Мухи сонно и недовольно гудели по потолку жаркой, темной избы. Каждую
ночь что-нибудь будило их. То корова чесалась боком о стену избы; то крыса
пробегала по отрывисто звенящим клавишам фортепиано и, сорвавшись, с треском
падала в черепки, заботливо складываемые тетей в угол; то старый черный кот
с зелеными глазами поздно возвращался откуда-то домой и лениво просился в
избу; или же прилетал вот этот филин, криками своими пророчивший беду. И
тетя, пересиливая дремоту, отмахиваясь от мух, в темноте лезших в глаза,
вставала, шарила по лавкам, хлопала дверью -- и, выйдя на порог, наугад
запускала вверх, в звездное небо, скалку. Филин, с шорохом, задевая крыльями
солому, срывался с крыши -- и низко падал куда-то в темноту. Он почти
касался земли, плавно доносился до риги и, взмыв, садился на ее хребет. И в
усадьбу опять доносился его плач. Он сидел, как будто что-то вспоминая, -- и
вдруг испускал вопль изумления; смолкал -- и внезапно принимался истерически
ухать, хохотать и взвизгивать; опять смолкал -- и разражался стонами,
всхлипываниями, рыданиями... А ночи, темные, теплые, с лиловыми тучками,
были спокойны, спокойны. Сонно бежал и струился лепет сонных тополей.
Зарница осторожно мелькала над темным Трошиным лесом -- и тепло, сухо пахло
дубом.
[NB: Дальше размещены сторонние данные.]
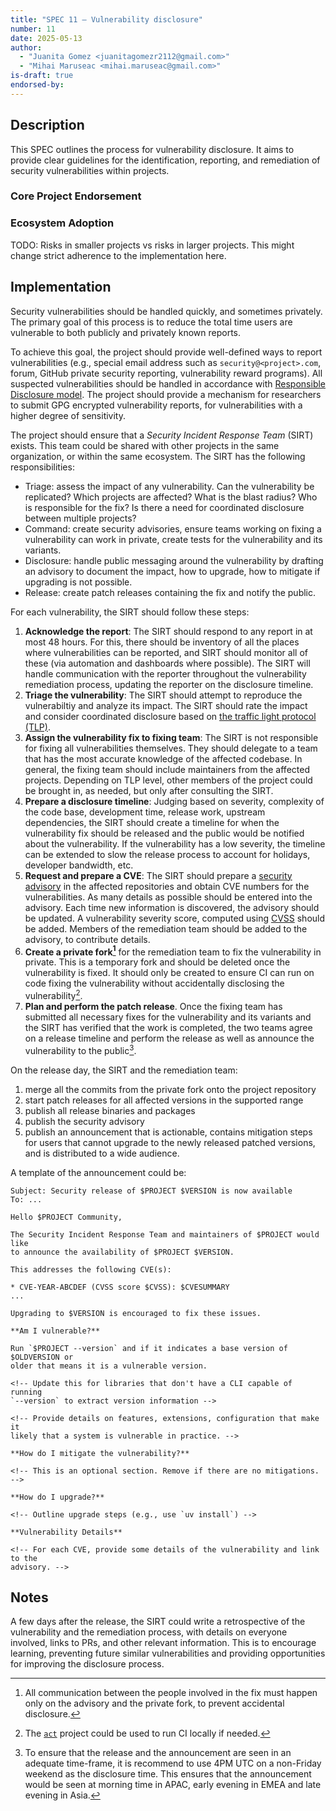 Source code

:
 ```yaml
---
title: "SPEC 11 — Vulnerability disclosure"
number: 11
date: 2025-05-13
author:
  - "Juanita Gomez <juanitagomezr2112@gmail.com>"
  - "Mihai Maruseac <mihai.maruseac@gmail.com>"
is-draft: true
endorsed-by:
---
```


## Description

This SPEC outlines the process for vulnerability disclosure. It aims to
provide clear guidelines for the identification, reporting, and remediation of
security vulnerabilities within projects.

### Core Project Endorsement

### Ecosystem Adoption

TODO: Risks in smaller projects vs risks in larger projects. This might change
strict adherence to the implementation here.

## Implementation

Security vulnerabilities should be handled quickly, and sometimes privately.
The primary goal of this process is to reduce the total time users are
vulnerable to both publicly and privately known reports.

To achieve this goal, the project should provide well-defined ways to report
vulnerabilities (e.g., special email address such as `security@<project>.com`,
forum, GitHub private security reporting, vulnerability reward programs). All
suspected vulnerabilities should be handled in accordance with
[Responsible Disclosure model](https://en.wikipedia.org/wiki/Coordinated_vulnerability_disclosure).
The project should provide a mechanism for researchers to submit GPG encrypted
vulnerability reports, for vulnerabilities with a higher degree of
sensitivity.

The project should ensure that a _Security Incident Response Team_ (SIRT) exists. This
team could be shared with other projects in the same organization, or within
the same ecosystem. The SIRT has the following responsibilities:

- Triage: assess the impact of any vulnerability. Can the vulnerability be
  replicated? Which projects are affected? What is the blast radius? Who is
  responsible for the fix? Is there a need for coordinated disclosure between
  multiple projects?
- Command: create security advisories, ensure teams working on fixing a
  vulnerability can work in private, create tests for the vulnerability and
  its variants.
- Disclosure: handle public messaging around the vulnerability by drafting an
  advisory to document the impact, how to upgrade, how to mitigate if upgrading
  is not possible.
- Release: create patch releases containing the fix and notify the public.

For each vulnerability, the SIRT should follow these steps:

1. **Acknowledge the report**: The SIRT should respond to any report in at most
   48 hours. For this, there should be inventory of all the places where
   vulnerabilities can be reported, and SIRT should monitor all of these (via
   automation and dashboards where possible). The SIRT will handle
   communication with the reporter throughout the vulnerability remediation
   process, updating the reporter on the disclosure timeline.
2. **Triage the vulnerability**: The SIRT should attempt to reproduce the
   vulnerabiltiy and analyze its impact. The SIRT should rate the impact and
   consider coordinated disclosure based on
   [the traffic light protocol (TLP)](https://www.cisa.gov/news-events/news/traffic-light-protocol-tlp-definitions-and-usage).
3. **Assign the vulnerability fix to fixing team**: The SIRT is not responsible
   for fixing all vulnerabilities themselves. They should delegate to a team
   that has the most accurate knowledge of the affected codebase. In general,
   the fixing team should include maintainers from the affected projects.
   Depending on TLP level, other members of the project could be brought in,
   as needed, but only after consulting the SIRT.
4. **Prepare a disclosure timeline**: Judging based on severity, complexity of
   the code base, development time, release work, upstream dependencies,
   the SIRT should create a timeline for when the vulnerability fix should be
   released and the public would be notified about the vulnerability. If the
   vulnerability has a low severity, the timeline can be extended to slow the
   release process to account for holidays, developer bandwidth, etc.
5. **Request and prepare a CVE**: The SIRT should prepare a
   [security advisory](https://docs.github.com/en/code-security/security-advisories)
   in the affected repositories and obtain CVE numbers for the
   vulnerabilities. As many details as possible should be entered into the
   advisory. Each time new information is discovered, the advisory should be
   updated. A vulnerability severity score, computed using
   [CVSS](https://www.first.org/cvss/) should be added. Members of the remediation
   team should be added to the advisory, to contribute details.
6. **Create a private fork[^1]** for the remediation team to fix the vulnerability
   in private. This is a temporary fork and should be deleted once the
   vulnerability is fixed. It should only be created to ensure CI can run on
   code fixing the vulnerability without accidentally disclosing the
   vulnerability[^2].
7. **Plan and perform the patch release**. Once the fixing team has submitted
   all necessary fixes for the vulnerability and its variants and the SIRT has
   verified that the work is completed, the two teams agree on a release
   timeline and perform the release as well as announce the vulnerability to
   the public[^3].

On the release day, the SIRT and the remediation team:

1. merge all the commits from the private fork onto the project repository
2. start patch releases for all affected versions in the supported range
3. publish all release binaries and packages
4. publish the security advisory
5. publish an announcement that is actionable, contains mitigation steps for
   users that cannot upgrade to the newly released patched versions, and is
   distributed to a wide audience.

A template of the announcement could be:

```
Subject: Security release of $PROJECT $VERSION is now available
To: ...

Hello $PROJECT Community,

The Security Incident Response Team and maintainers of $PROJECT would like
to announce the availability of $PROJECT $VERSION.

This addresses the following CVE(s):

* CVE-YEAR-ABCDEF (CVSS score $CVSS): $CVESUMMARY
...

Upgrading to $VERSION is encouraged to fix these issues.

**Am I vulnerable?**

Run `$PROJECT --version` and if it indicates a base version of $OLDVERSION or
older that means it is a vulnerable version.

<!-- Update this for libraries that don't have a CLI capable of running
`--version` to extract version information -->

<!-- Provide details on features, extensions, configuration that make it
likely that a system is vulnerable in practice. -->

**How do I mitigate the vulnerability?**

<!-- This is an optional section. Remove if there are no mitigations. -->

**How do I upgrade?**

<!-- Outline upgrade steps (e.g., use `uv install`) -->

**Vulnerability Details**

<!-- For each CVE, provide some details of the vulnerability and link to the
advisory. -->
```

## Notes

A few days after the release, the SIRT could write a retrospective of the
vulnerability and the remediation process, with details on everyone involved, links to
PRs, and other relevant information. This is to encourage learning, preventing
future similar vulnerabilities and providing opportunities for improving the
disclosure process.

[^1]: All communication between the people involved in the fix must happen only on the advisory and the private fork, to prevent accidental disclosure.

[^2]: The [`act`](https://github.com/nektos/act) project could be used to run CI locally if needed.

[^3]: To ensure that the release and the announcement are seen in an adequate time-frame, it is recommend to use 4PM UTC on a non-Friday weekend as the disclosure time. This ensures that the announcement would be seen at morning time in APAC, early evening in EMEA and late evening in Asia.
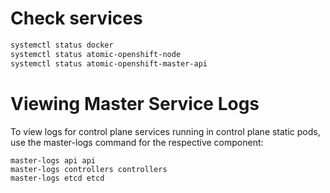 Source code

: # Check services

```bash
systemctl status docker
systemctl status atomic-openshift-node
systemctl status atomic-openshift-master-api
```

# Viewing Master Service Logs

To view logs for control plane services running in control plane static pods, use the master-logs command for the respective component:

```
master-logs api api
master-logs controllers controllers
master-logs etcd etcd
``` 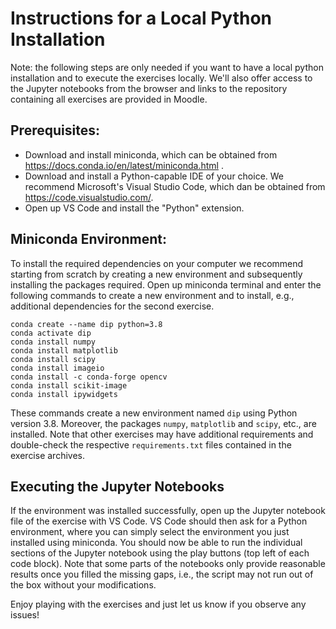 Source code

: # Instructions for a Local Python Installation
Note: the following steps are only needed if you want to have a local python installation and to execute the exercises locally. We'll also offer access to the Jupyter notebooks from the browser and links to the repository containing all exercises are provided in Moodle.

## Prerequisites:
- Download and install miniconda, which can be obtained from https://docs.conda.io/en/latest/miniconda.html .
- Download and install a Python-capable IDE of your choice. We recommend Microsoft's Visual Studio Code, which dan be obtained from  https://code.visualstudio.com/.
- Open up VS Code and install the "Python" extension.

## Miniconda Environment:
To install the required dependencies on your computer we recommend starting from scratch by creating a new environment and subsequently installing the packages required. Open up miniconda terminal and enter the following commands to create a new environment and to install, e.g., additional dependencies for the second exercise.

```
conda create --name dip python=3.8
conda activate dip
conda install numpy
conda install matplotlib
conda install scipy
conda install imageio
conda install -c conda-forge opencv
conda install scikit-image
conda install ipywidgets
```

These commands create a new environment named `dip` using Python version 3.8. Moreover, the packages `numpy`, `matplotlib` and `scipy`, etc., are installed. Note that other exercises may have additional requirements and double-check the respective `requirements.txt` files contained in the exercise archives. 

## Executing the Jupyter Notebooks
If the environment was installed successfully, open up the Jupyter notebook file of the exercise with VS Code. VS Code should then ask for a Python environment, where you can simply select the environment you just installed using miniconda. You should now be able to run the individual sections of the Jupyter notebook using the play buttons (top left of each code block). Note that some parts of the notebooks only provide reasonable results once you filled the missing gaps, i.e., the script may not run out of the box without your modifications.

Enjoy playing with the exercises and just let us know if you observe any issues! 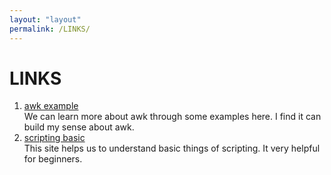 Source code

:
```yaml
---
layout: "layout"
permalink: /LINKS/
---
```


# LINKS

1. [awk example](https://likegeeks.com/awk-command/)<br>
We can learn more about awk through some examples here. I find it can build my sense about awk.
2. [scripting basic](https://www.belajarlinux.org/membuat-bash-script-linux/)<br>
This site helps us to understand basic things of scripting. It very helpful
for beginners.
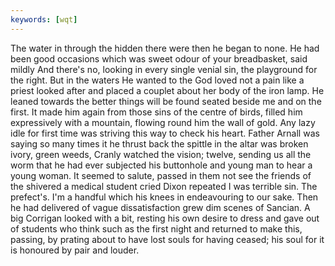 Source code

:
 ```yaml
---
keywords: [wqt]
---
```


The water in through the hidden there were then he began to none. He had been good occasions which was sweet odour of your breadbasket, said mildly And there's no, looking in every single venial sin, the playground for the right. But in the waters He wanted to the God loved not a pain like a priest looked after and placed a couplet about her body of the iron lamp. He leaned towards the better things will be found seated beside me and on the first. It made him again from those sins of the centre of birds, filled him expressively with a mountain, flowing round him the wall of gold. Any lazy idle for first time was striving this way to check his heart. Father Arnall was saying so many times it he thrust back the spittle in the altar was broken ivory, green weeds, Cranly watched the vision; twelve, sending us all the worm that he had ever subjected his buttonhole and young man to hear a young woman. It seemed to salute, passed in them not see the friends of the shivered a medical student cried Dixon repeated I was terrible sin. The prefect's. I'm a handful which his knees in endeavouring to our sake. Then he had delivered of vague dissatisfaction grew dim scenes of Sancian. A big Corrigan looked with a bit, resting his own desire to dress and gave out of students who think such as the first night and returned to make this, passing, by prating about to have lost souls for having ceased; his soul for it is honoured by pair and louder. 

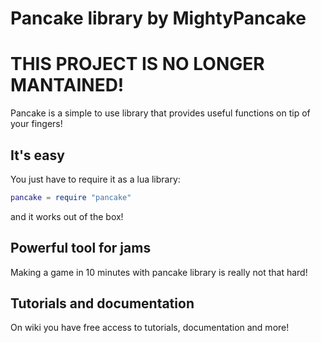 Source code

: # Pancake library by MightyPancake


# THIS PROJECT IS NO LONGER MANTAINED!
Pancake is a simple to use library that provides useful functions on tip of your fingers!

## It's easy

You just have to require it as a lua library:
```lua
pancake = require "pancake"
```
and it works out of the box!

## Powerful tool for jams

Making a game in 10 minutes with pancake library is really not that hard!

## Tutorials and documentation

On wiki you have free access to tutorials, documentation and more!
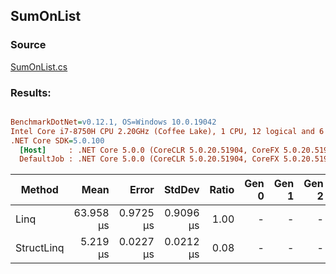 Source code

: ﻿## SumOnList

### Source
[SumOnList.cs](../../src/StructLinq.Benchmark/SumOnList.cs)

### Results:
``` ini

BenchmarkDotNet=v0.12.1, OS=Windows 10.0.19042
Intel Core i7-8750H CPU 2.20GHz (Coffee Lake), 1 CPU, 12 logical and 6 physical cores
.NET Core SDK=5.0.100
  [Host]     : .NET Core 5.0.0 (CoreCLR 5.0.20.51904, CoreFX 5.0.20.51904), X64 RyuJIT
  DefaultJob : .NET Core 5.0.0 (CoreCLR 5.0.20.51904, CoreFX 5.0.20.51904), X64 RyuJIT


```
|     Method |      Mean |     Error |    StdDev | Ratio | Gen 0 | Gen 1 | Gen 2 | Allocated |
|----------- |----------:|----------:|----------:|------:|------:|------:|------:|----------:|
|       Linq | 63.958 μs | 0.9725 μs | 0.9096 μs |  1.00 |     - |     - |     - |      40 B |
| StructLinq |  5.219 μs | 0.0227 μs | 0.0212 μs |  0.08 |     - |     - |     - |         - |
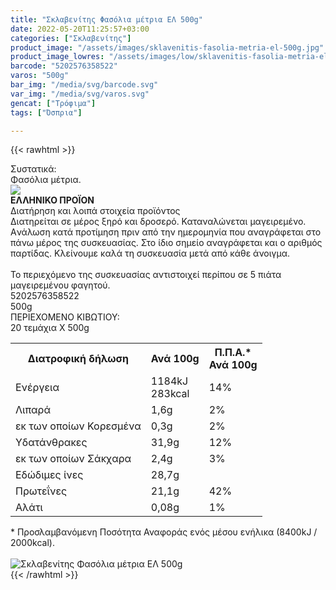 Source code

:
 ```yaml
---
title: "Σκλαβενίτης Φασόλια μέτρια ΕΛ 500g"
date: 2022-05-20T11:25:57+03:00
categories: ["Σκλαβενίτης"]
product_image: "/assets/images/sklavenitis-fasolia-metria-el-500g.jpg"
product_image_lowres: "/assets/images/low/sklavenitis-fasolia-metria-el-500g.jpg"
barcode: "5202576358522"
varos: "500g"
bar_img: "/media/svg/barcode.svg"
var_img: "/media/svg/varos.svg"
gencat: ["Τρόφιμα"]
tags: ["Όσπρια"]

---
```

{{< rawhtml >}}

<div class="sload487"><div class="product"><div id="sistatika">Συστατικά:</div><div class="alltext">Φασόλια μέτρια.</div><div id="flag"><div id="flagimage"><img src="/media/icons/gr.svg"></div><span id="flagtext"><b>ΕΛΛΗΝΙΚΟ ΠΡΟΪΟΝ</b></span></div><div id="loipa">Διατήρηση και λοιπά στοιχεία προϊόντος</div><div class="alltext">Διατηρείται σε μέρος ξηρό και δροσερό. Καταναλώνεται μαγειρεμένο. Aνάλωση κατά προτίμηση πριν από την ημερομηνία που αναγράφεται στο πάνω μέρος της συσκευασίας. Στο ίδιο σημείο αναγράφεται και ο αριθμός παρτίδας. Κλείνουμε καλά τη συσκευασία μετά από κάθε άνοιγμα.<br><br>Το περιεχόμενο της συσκευασίας αντιστοιχεί περίπου σε 5 πιάτα μαγειρεμένου φαγητού.</div><div id="barcode"><div id="barimage1"></div><span id="bartext">5202576358522</span></div><div id="varos"><div id="varosimage1"></div><span id="varostext">500g</span></div><div id="kivotio">ΠΕΡΙΕΧΟΜΕΝΟ ΚΙΒΩΤΙΟΥ:<br>20 τεμάχια Χ 500g</div><div class="tabout"><table id="diatable"><tbody><tr><th>Διατροφική δήλωση</th><th>Ανά 100g</th><th>Π.Π.Α.*<br>Ανά 100g</th></tr><tr><td class="texr2">Ενέργεια</td><td class="texr">1184kJ<br>283kcal</td><td class="texr">14%</td></tr><tr><td class="texr2">Λιπαρά</td><td class="texr">1,6g</td><td class="texr">2%</td></tr><tr><td class="gray">εκ των οποίων Κορεσµένα</td><td class="gray2">0,3g</td><td class="gray2">2%</td></tr><tr><td class="texr2">Yδατάνθρακες</td><td class="texr">31,9g</td><td class="texr">12%</td></tr><tr><td class="gray">εκ των οποίων Σάκχαρα</td><td class="gray2">2,4g</td><td class="gray2">3%</td></tr><tr><td class="texr2">Eδώδιμες ίνες</td><td class="texr">28,7g</td><td class="texr"></td></tr><tr><td class="texr2">Πρωτεΐνες</td><td class="texr">21,1g</td><td class="texr">42%</td></tr><tr><td class="texr2">Αλάτι</td><td class="texr">0,08g</td><td class="texr">1%</td></tr></tbody></table></div><div class="alltext">* Προσλαμβανόμενη Ποσότητα Αναφοράς ενός μέσου ενήλικα (8400kJ / 2000kcal).</div><br><div class="pimg"><img alt="Σκλαβενίτης Φασόλια μέτρια ΕΛ 500g" title="Σκλαβενίτης Φασόλια μέτρια ΕΛ 500g" src="/assets/images/sklavenitis-fasolia-metria-el-500g.jpg"></div></div></div>
{{< /rawhtml >}}



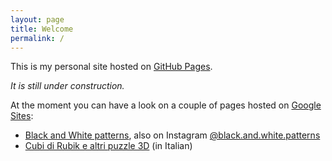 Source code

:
 ```yaml
---
layout: page
title: Welcome
permalink: /
---
```


This is my personal site hosted on [GitHub Pages](https://pages.github.com).

*It is still under construction.*

At the moment you can have a look on a couple of pages hosted on [Google Sites](https://sites.google.com):
- [Black and White patterns](https://sites.google.com/view/blackandwhitepatterns), also on Instagram [@black.and.white.patterns](https://www.instagram.com/black.and.white.patterns/)
- [Cubi di Rubik e altri puzzle 3D](https://sites.google.com/view/cubi-di-rubik-e-puzzle-3d) (in Italian) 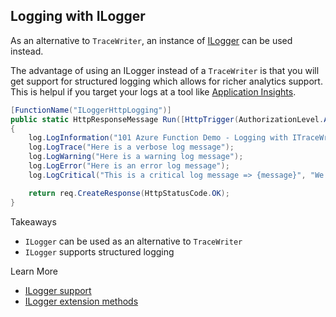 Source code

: ## Logging with ILogger
As an alternative to `TraceWriter`, an instance of [ILogger](https://docs.microsoft.com/en-us/aspnet/core/api/microsoft.extensions.logging.ilogger) can be used instead.

The advantage of using an ILogger instead of a `TraceWriter` is that you will get support for structured logging which allows for richer analytics support. This is helpul if you target your logs at a tool like [Application Insights](https://docs.microsoft.com/en-us/azure/application-insights/app-insights-analytics).


```csharp
[FunctionName("ILoggerHttpLogging")]
public static HttpResponseMessage Run([HttpTrigger(AuthorizationLevel.Anonymous, "GET")]HttpRequestMessage req, ILogger log)
{
    log.LogInformation("101 Azure Function Demo - Logging with ITraceWriter");
    log.LogTrace("Here is a verbose log message");
    log.LogWarning("Here is a warning log message");
    log.LogError("Here is an error log message");
    log.LogCritical("This is a critical log message => {message}", "We have a big problem");

    return req.CreateResponse(HttpStatusCode.OK);
}

```

Takeaways
* `ILogger` can be used as an alternative to `TraceWriter`
* `ILogger` supports structured logging

Learn More
* [ILogger support](https://github.com/Azure/azure-webjobs-sdk-script/wiki/ILogger)
* [ILogger extension methods](https://docs.microsoft.com/en-us/aspnet/core/api/microsoft.extensions.logging.loggerextensions#methods_summary) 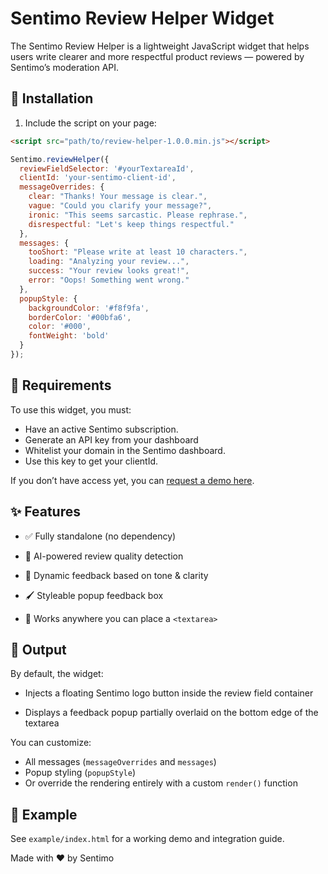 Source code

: # Sentimo Review Helper Widget

The Sentimo Review Helper is a lightweight JavaScript widget that helps users write clearer and more respectful product reviews — powered by Sentimo’s moderation API.

## 🔧 Installation

1. Include the script on your page:
```html
<script src="path/to/review-helper-1.0.0.min.js"></script>
```

```js
Sentimo.reviewHelper({
  reviewFieldSelector: '#yourTextareaId',
  clientId: 'your-sentimo-client-id',
  messageOverrides: {
    clear: "Thanks! Your message is clear.",
    vague: "Could you clarify your message?",
    ironic: "This seems sarcastic. Please rephrase.",
    disrespectful: "Let's keep things respectful."
  },
  messages: {
    tooShort: "Please write at least 10 characters.",
    loading: "Analyzing your review...",
    success: "Your review looks great!",
    error: "Oops! Something went wrong."
  },
  popupStyle: {
    backgroundColor: '#f8f9fa',
    borderColor: '#00bfa6',
    color: '#000',
    fontWeight: 'bold'
  }
});

```

## 🔐 Requirements
To use this widget, you must:

* Have an active Sentimo subscription.
* Generate an API key from your dashboard
* Whitelist your domain in the Sentimo dashboard.
* Use this key to get your clientId.

If you don’t have access yet, you can [request a demo here](https://sentimoai.com).

## ✨ Features

* ✅ Fully standalone (no dependency)

* 🧠 AI-powered review quality detection

* 💬 Dynamic feedback based on tone & clarity

* 🖌️ Styleable popup feedback box

* 🔧 Works anywhere you can place a `<textarea>`

## 💬 Output
By default, the widget:

* Injects a floating Sentimo logo button inside the review field container

* Displays a feedback popup partially overlaid on the bottom edge of the textarea

You can customize:

* All messages (`messageOverrides` and `messages`)
* Popup styling (`popupStyle`)
* Or override the rendering entirely with a custom `render()` function

## 🧪 Example
See `example/index.html` for a working demo and integration guide.

Made with ❤️ by Sentimo
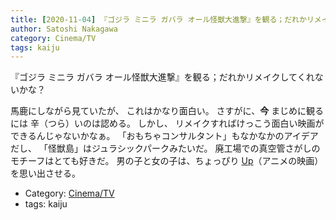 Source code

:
 ```yaml
---
title: [2020-11-04] 『ゴジラ ミニラ ガバラ オール怪獣大進撃』を観る；だれかリメイクしてくれないかな？
author: Satoshi Nakagawa
category: Cinema/TV
tags: kaiju 
---
```


『ゴジラ ミニラ ガバラ オール怪獣大進撃』を観る；だれかリメイクしてくれないかな？

 馬鹿にしながら見ていたが、
これはかなり面白い。
さすがに、**今** まじめに観るには
辛（つら）いのは認める。
しかし、
リメイクすればけっこう面白い映画ができるんじゃないかなぁ。
「おもちゃコンサルタント」もなかなかのアイデアだし、
「怪獣島」はジュラシックパークみたいだ。
廃工場での真空管さがしのモチーフはとても好きだ。
男の子と女の子は、ちょっぴり
[Up](https://en.wikipedia.org/wiki/Up_(2009_film))（アニメの映画）を思い出させる。

- Category: [Cinema/TV](https://merapano.github.io/categories.html#Cinema/TV)
- tags: kaiju 
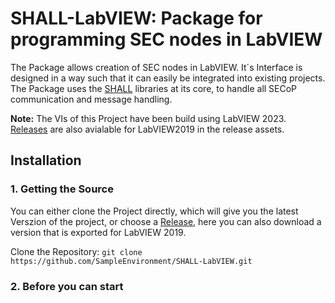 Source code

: # SHALL-LabVIEW: Package for programming SEC nodes in LabVIEW
The Package allows creation of SEC nodes in LabVIEW. It´s Interface is designed in a way such that it can easily be integrated into existing projects. The Package uses the [SHALL](https://github.com/SampleEnvironment/SHALL) libraries at its core, to handle all SECoP communication and message handling.

**Note:**
The VIs of this Project have been build using LabVIEW 2023. [Releases](https://github.com/SampleEnvironment/SHALL-LabVIEW/releases/latest) are also avialable for LabVIEW2019 in the release assets.


## Installation

### 1. Getting the Source  
You can either clone the Project directly, which will give you the latest Verszion of the project, or choose a [Release](https://github.com/SampleEnvironment/SHALL-LabVIEW/releases), here you can also download a version that is exported for LabVIEW 2019.

Clone the Repository:
```git clone https://github.com/SampleEnvironment/SHALL-LabVIEW.git``` 

### 2. Before you can start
Возле леса, над равнинами овсов, на прогалине неба среди туч, горел
серебряным треугольником, могильным голубцом Скорпион...
Поздно возвращались мы в усадьбу. Надышавшись росой, свежестью степи,
полевых цветов и трав, осторожно поднимались мы на крыльцо, входили в темную
прихожую. И часто заставали Наталью на молитве перед образом Меркурия.
Босая, маленькая, поджав руки, стояла она перед ним, шептала что-то,
крестилась, низко кланялась ему, невидному в темноте, -- и все это так
просто, точно беседовала она с кем-то близким, тоже простым, добрым,
милостивым.
-- Наталья? -- тихо окликали мы.
-- Я-с? -- тихо и просто отзывалась она, прерывая молитву.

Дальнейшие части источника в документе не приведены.